Anybody care to break the tie?

Posted: Sun Aug 14, 2005 9:47 am
by old faithful
The niche is an English-style ale of medium-to-light palate that tastes of all-beer; is not touched by oxidation or other faults (not the samples I tried); and - not least - has a pleasant flavour.

There was an Algonquin ale somewhat like this I used to like, I now recall. But nothing in the market today in Ontario is like this: beers such as Black Oak's ales are much more highly-flavoured, for example. Upper Canada does not make an amber ale (I haven't tried the Pale Ale yet but I suspect it may show Cascade hop influence which Nickel Brook does not). Sleeman's Cream Ale and Dark are good but not as English in palate as Nickel Brook. Other Ontario amber ales I've tried (e.g. Muskoka Cream Ale) do not have as good a flavour as Nickel Brook, in my view. I like Old Credit's Amber Ale and beers such as Elora ESB but they are again more on the flavoursome side. For many purposes though I prefer a beer of less intense flavour.

I welcome other comments too, but appreciate the chance to defend my view.

Posted: Sun Aug 14, 2005 9:54 am
by dhurtubise
I have only had it once and it wasn't under attenuated at the time. However, that being said, the beer was designed as a me too beer. I thought it did a good job at that. The owners were not in favour of my suggestion to provide something different yet attainable for most people: I had suggested a good APA. At the time Black Oak was the only brewery that offered something like that but today both Wellington and Mill Street are brewing excellent APAs so I'm not sure how well that would have fared for them.

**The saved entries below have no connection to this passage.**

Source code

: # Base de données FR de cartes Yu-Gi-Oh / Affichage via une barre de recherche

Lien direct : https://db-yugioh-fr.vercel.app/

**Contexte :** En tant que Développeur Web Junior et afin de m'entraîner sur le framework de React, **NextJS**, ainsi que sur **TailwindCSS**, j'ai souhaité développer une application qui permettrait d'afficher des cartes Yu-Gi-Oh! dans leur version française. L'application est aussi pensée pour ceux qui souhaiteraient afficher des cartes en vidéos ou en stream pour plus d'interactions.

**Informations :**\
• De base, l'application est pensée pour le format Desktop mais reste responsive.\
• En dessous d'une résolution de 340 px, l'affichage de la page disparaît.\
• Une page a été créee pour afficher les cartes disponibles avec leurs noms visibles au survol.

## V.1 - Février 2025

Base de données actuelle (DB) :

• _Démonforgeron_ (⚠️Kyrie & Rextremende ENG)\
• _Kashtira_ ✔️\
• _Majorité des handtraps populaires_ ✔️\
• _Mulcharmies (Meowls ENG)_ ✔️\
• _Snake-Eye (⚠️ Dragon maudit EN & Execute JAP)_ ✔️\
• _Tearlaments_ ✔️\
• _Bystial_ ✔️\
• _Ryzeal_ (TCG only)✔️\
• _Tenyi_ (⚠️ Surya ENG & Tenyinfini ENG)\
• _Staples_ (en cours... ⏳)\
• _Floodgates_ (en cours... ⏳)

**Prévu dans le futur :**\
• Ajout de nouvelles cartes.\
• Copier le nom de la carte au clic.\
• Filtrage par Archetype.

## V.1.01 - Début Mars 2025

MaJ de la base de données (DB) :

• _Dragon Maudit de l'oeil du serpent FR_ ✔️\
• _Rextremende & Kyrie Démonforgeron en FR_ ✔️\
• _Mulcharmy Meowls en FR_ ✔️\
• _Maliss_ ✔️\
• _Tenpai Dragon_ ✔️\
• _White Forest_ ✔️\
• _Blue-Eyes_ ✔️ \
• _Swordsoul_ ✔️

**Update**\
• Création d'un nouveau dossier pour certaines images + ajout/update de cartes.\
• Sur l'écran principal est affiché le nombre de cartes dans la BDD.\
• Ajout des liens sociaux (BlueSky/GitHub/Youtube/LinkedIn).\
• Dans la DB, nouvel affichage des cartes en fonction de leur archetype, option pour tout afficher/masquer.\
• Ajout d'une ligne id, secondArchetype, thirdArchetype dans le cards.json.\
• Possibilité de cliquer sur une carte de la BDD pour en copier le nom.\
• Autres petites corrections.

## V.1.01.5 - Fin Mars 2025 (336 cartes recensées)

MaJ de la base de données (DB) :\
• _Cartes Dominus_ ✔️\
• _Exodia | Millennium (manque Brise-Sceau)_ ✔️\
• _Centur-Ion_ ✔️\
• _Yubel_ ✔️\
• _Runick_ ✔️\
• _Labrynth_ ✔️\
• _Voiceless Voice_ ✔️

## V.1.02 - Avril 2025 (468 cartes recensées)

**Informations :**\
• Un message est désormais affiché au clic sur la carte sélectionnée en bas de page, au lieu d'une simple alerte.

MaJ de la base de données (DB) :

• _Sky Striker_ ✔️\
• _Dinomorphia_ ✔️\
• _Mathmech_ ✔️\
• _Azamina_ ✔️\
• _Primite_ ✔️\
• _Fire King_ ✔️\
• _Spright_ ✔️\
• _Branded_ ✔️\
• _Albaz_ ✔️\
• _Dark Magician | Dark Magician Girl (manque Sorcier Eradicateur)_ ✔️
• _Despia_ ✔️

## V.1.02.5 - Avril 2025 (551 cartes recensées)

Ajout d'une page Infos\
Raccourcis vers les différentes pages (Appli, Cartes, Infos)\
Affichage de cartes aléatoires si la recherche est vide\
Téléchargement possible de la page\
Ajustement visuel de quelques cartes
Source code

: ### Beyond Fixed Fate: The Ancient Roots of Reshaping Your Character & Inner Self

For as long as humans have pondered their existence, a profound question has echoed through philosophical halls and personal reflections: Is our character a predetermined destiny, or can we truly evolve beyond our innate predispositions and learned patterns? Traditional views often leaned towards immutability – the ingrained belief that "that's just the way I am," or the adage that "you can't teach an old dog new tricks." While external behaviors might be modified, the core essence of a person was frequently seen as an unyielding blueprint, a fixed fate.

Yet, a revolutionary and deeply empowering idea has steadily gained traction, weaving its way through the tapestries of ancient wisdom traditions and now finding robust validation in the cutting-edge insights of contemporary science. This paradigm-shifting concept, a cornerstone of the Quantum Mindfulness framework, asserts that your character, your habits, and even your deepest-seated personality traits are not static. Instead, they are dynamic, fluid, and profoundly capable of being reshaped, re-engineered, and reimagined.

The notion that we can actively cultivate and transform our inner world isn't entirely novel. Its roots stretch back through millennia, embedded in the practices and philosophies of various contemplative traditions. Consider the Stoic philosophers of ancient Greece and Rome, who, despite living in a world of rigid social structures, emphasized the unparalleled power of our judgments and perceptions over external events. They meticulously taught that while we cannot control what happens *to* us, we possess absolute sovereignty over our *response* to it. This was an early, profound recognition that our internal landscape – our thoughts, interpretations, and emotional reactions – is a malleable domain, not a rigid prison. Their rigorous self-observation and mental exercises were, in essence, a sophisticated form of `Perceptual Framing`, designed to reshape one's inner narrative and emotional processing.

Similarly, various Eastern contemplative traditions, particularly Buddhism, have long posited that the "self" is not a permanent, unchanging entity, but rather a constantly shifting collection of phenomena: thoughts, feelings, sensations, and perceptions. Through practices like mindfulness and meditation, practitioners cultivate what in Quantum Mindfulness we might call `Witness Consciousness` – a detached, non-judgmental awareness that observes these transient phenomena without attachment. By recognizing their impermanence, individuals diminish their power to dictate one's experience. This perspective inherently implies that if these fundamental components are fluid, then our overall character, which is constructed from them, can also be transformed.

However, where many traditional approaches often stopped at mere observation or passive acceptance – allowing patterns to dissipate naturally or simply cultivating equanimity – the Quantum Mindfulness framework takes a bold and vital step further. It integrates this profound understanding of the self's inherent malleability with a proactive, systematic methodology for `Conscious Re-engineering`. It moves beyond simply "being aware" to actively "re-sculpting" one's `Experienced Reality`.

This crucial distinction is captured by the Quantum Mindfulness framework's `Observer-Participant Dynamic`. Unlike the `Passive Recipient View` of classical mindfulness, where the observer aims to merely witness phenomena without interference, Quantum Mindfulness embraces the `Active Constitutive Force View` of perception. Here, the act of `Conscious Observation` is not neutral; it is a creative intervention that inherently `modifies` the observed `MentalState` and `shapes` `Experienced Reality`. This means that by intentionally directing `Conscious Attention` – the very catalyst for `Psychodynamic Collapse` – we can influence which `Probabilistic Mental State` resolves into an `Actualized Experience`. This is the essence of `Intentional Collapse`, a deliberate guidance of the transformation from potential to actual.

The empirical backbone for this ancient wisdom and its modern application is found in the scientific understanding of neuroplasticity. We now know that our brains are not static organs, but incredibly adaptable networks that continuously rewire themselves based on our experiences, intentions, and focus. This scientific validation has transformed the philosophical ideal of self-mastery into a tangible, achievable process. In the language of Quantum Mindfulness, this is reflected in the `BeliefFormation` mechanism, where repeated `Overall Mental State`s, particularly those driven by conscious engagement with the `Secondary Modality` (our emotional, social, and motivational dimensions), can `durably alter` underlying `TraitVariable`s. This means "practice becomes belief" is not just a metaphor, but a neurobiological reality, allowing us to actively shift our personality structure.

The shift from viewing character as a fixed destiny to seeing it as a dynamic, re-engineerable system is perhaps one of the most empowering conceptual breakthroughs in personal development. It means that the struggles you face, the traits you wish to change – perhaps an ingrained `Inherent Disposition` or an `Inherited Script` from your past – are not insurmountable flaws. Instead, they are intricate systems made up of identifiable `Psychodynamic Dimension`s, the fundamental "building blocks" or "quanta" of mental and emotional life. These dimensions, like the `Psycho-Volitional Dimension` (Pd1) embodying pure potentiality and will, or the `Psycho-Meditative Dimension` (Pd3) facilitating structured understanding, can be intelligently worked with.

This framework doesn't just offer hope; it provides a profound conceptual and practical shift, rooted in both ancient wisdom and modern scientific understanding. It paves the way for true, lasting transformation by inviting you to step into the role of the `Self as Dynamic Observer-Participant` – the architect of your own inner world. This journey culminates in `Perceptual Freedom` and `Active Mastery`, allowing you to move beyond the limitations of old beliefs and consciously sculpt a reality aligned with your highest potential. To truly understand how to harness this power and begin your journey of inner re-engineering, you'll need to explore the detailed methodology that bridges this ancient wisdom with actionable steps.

Their lagers at the time needed a little work - being rife with diacetyl but I'm pretty sure that they have figured that one out since (because they had the solution in hand to rid themselves of it - though I haven't sampled one since that first time to confirm).

Posted: Sun Aug 14, 2005 5:23 pm
by Josh Oakes
old faithful wrote:The niche is an English-style ale of medium-to-light palate that tastes of all-beer; is not touched by oxidation or other faults (not the samples I tried); and - not least - has a pleasant flavour.

I welcome other comments too, but appreciate the chance to defend my view.
Well, that's why I asked. Other beers in this category:

Cameron's Auburn
Old Credit Amber
Trafalgar Portside
Church Key Northumberland
Niagara Falls Pale
Wellington SPA, or Cream Pale or whatever they call it
Mill Street Stock Ale
Robert Simpson Confederation Ale
Trafalgar Celtic

Your tastes are definitely different than mine, but I don't see this beer as being anything remotely unique given the plethora of low IBU, English-accented pales and ambers in Ontario.

Posted: Sun Aug 14, 2005 6:10 pm
by old faithful
Josh, hi. I've tasted all the beers you listed and they are simply not to my taste, rarely if ever would I order them except maybe for the Confederation Ale and Portside Amber (which can be good but taste quite different to Nickel Brook, I think). I prefer the flavour and balance of the English-style Nickel Brook and that is why I feel it fills a niche. There is always room for something new if it excels in its class.